Hierarchies may each have multiple levels, although each API assigns a
different meaning to the term "level." Each hierarchy must have least
one level-like entity, although the exact requirements vary. They both
also use the term "property" to refer to what is logically a
one-dimensional measure applying to some subset of members in a
dimension. (Because both APIs refer to application-level attributes like
price as well as intrinsic member properties like name as properties,
where the distinction is important I'll use the terms "application
member properties" and "intrinsic member properties," respectively, and
"member properties" to refer to their union.) Both APIs also allow
measures and properties of various types, including numerical, text, and
date.
The APIs' property entities are logically similar, but they have some
differences as well. In the MD-API, a property may exist for all members
in a dimension, hierarchy, or level.
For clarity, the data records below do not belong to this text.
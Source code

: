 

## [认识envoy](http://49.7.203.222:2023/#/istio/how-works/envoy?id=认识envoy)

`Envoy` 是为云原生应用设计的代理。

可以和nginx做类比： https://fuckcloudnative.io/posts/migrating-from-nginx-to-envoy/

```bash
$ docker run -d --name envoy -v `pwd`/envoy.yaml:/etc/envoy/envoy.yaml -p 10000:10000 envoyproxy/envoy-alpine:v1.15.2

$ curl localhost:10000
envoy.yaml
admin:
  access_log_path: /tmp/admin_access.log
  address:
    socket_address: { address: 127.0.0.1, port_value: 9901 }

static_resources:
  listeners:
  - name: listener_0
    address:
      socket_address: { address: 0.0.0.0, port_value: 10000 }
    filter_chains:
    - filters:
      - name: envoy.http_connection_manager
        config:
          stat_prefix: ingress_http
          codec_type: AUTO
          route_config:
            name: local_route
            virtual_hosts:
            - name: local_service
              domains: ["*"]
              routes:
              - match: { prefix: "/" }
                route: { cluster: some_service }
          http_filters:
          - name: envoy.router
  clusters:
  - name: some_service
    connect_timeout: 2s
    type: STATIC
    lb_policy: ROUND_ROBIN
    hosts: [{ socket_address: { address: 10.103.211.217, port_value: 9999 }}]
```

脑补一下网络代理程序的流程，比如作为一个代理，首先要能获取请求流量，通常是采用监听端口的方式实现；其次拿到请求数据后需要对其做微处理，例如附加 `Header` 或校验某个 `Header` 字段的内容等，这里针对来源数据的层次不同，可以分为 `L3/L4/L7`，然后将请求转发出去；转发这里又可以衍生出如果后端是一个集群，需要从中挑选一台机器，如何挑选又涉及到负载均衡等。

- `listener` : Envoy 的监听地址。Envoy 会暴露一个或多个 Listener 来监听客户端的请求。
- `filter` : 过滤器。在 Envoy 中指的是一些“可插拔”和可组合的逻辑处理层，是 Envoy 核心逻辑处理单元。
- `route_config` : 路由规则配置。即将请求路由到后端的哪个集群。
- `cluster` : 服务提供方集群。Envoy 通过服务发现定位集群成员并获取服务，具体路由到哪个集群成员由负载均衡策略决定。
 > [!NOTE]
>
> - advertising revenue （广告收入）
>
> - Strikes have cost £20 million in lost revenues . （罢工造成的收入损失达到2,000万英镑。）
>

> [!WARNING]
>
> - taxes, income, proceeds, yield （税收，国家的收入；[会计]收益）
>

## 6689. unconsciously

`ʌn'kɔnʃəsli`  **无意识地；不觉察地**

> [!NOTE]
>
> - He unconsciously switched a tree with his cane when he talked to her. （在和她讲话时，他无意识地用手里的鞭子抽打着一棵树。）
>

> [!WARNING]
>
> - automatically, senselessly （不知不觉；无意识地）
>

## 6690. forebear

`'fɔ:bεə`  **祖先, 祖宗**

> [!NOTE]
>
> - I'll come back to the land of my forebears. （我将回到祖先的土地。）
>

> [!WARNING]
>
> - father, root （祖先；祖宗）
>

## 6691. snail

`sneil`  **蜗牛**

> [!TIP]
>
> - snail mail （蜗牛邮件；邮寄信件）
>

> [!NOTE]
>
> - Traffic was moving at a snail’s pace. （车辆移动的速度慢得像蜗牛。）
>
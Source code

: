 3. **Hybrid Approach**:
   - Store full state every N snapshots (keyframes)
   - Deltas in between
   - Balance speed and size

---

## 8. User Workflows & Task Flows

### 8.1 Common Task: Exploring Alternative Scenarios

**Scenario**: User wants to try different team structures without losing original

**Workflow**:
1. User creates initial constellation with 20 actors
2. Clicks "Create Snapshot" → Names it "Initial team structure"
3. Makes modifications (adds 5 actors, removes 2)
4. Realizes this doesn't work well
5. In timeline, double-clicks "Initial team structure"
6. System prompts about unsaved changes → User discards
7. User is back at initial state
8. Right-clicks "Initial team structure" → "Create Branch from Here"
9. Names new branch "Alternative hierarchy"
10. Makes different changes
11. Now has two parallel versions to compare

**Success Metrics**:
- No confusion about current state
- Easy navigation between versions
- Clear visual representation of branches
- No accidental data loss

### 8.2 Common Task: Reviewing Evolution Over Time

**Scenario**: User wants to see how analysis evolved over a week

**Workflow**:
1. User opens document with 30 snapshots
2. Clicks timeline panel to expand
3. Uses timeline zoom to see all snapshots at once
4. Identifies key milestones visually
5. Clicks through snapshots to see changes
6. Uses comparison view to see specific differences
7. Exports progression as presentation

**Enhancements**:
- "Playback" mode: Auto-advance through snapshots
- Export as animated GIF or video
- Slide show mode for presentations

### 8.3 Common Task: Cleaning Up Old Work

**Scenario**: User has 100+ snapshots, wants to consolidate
In Tensor, properties can exist
only for levels--if a property were associated with all members of a
dimension, there would be a separate property for each level.
The APIs address hierarchies and levels within hierarchies differently.
The MD-API does not require the root level/elements of a hierarchy to consist of a single root or tip member, while
Tensor assumes the existence of a single root member to every hierarchy.
Each API also provides the concept of a default hierarchy for a
dimension. (Such a hierarchy is required in Tensor and optional in the
MD-API.) Tensor also provides an optional default member for a
dimension; a query can rely on this default if it is present.
The treatment of levels marks the greatest differences between the two
APIs. Tensor defines a level as those members found at a particular
distance from the root level of a hierarchy. Depending on a provider,
these levels may or may not be named. However, in an irregular
hierarchy, leaves will be at different distances from the root; Tensor
lacks the important abilities to describe members in terms of distance
from the leaves and describe levels independently of hierarchical
distances.
In contrast, in the MD-API, a level is a named collection of members
within the hierarchy not defined strictly by hierarchical distance. Each
member in a hierarchy must be on some level, and each pair of adjacent
levels must be clearly "higher" and "lower" relative to the others. The
MD-API provides the ability to describe members by depth from root,
height from leaves, and named level, which may provide three distinct
and useful groupings. Unfortunately, the definition of levels allows
members within a level themselves to have parent-child relationships,
and there is no defined mapping from hierarchical distances to named
levels if named levels were not defined by the server.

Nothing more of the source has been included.